“Of all the places so fair, built for Royal dwelling, In Scotland, far beyond compare, Linlithgow is excelling”
Since the beginning of my travels today’s side has always been high on the must do list. It is simple maths really; Take an illustrious club add grand old ground multiply by a number of excellent boozers and it equals potentially the perfect ground hopping adventure. The club of course is Linlithgow Rose the most successful East Region SJFA side, or at least they were until they began a new chapter in their history this season by entering the East of Scotland Football League.
But let’s rewind a few chapters back to the beginning. Linlithgow Rose came into being as the town’s second football club (after the now long defunct Linlithgow Athletic) in 1889. A sum of twenty four shillings was raised for strips to be bought in Edinburgh so the new club could take to the pitch. For he first two decades of the century The Rose were a great success winning many local cups and leagues.
Due to not owning their own ground, and thus paying a hefty rent, the thirties were a barren trophyless time and upon the outbreak of the Second World War the club ceased operations, equipment into storage, capital placed safely in the bank. The end of war did not mean the resumption of play for The Gallant (great nickname), land needed to be found and money raised to build a ground on it. In 1949 Prestonfield Park was ready and Linlithgow returned to action after a ten year hiatus.

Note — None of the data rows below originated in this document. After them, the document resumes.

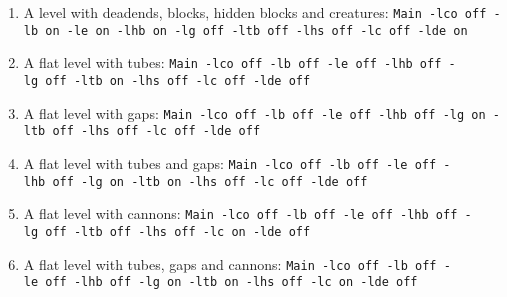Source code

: \documentclass{report}
\begin{document}
\begin{enumerate}
\item A level with deadends, blocks, hidden blocks and creatures:\newline %
\texttt{Main~-lco~off~-lb~on~-le~on~-lhb~on~-lg~off~-ltb~off~-lhs~off~-lc~off~-lde~on}
\item A flat level with tubes: \newline %
\texttt{Main~-lco~off~-lb~off~-le~off~-lhb~off~-lg~off~-ltb~on~-lhs~off~-lc~off~-lde~off}
\item A flat level with gaps: \newline %
\texttt{Main~-lco~off~-lb~off~-le~off~-lhb~off~-lg~on~-ltb~off~-lhs~off~-lc~off~-lde~off}
\item A flat level with tubes and gaps: \newline %
\texttt{Main~-lco~off~-lb~off~-le~off~-lhb~off~-lg~on~-ltb~on~-lhs~off~-lc~off~-lde~off}
\item A flat level with cannons: \newline %
\texttt{Main~-lco~off~-lb~off~-le~off~-lhb~off~-lg~off~-ltb~off~-lhs~off~-lc~on~-lde~off}
\item A flat level with tubes, gaps and cannons: \newline %
\texttt{Main~-lco~off~-lb~off~-le~off~-lhb~off~-lg~on~-ltb~on~-lhs~off~-lc~on~-lde~off}
\end{enumerate}
\end{document}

After a decade or so of finding their feet the trophies started to pour into Prestonfield. From the sixties onward The Rose lifted the Fife & Lothians Cup seventeen times, East Region Division One winners thirteen times and the East of Scotland Cup thirteen times too. On the national stage 1965 was the pinnacle as Linlithgow Rose won the Scottish Junior Cup defeating the now extinct Ballieston Juniors by four goals to one.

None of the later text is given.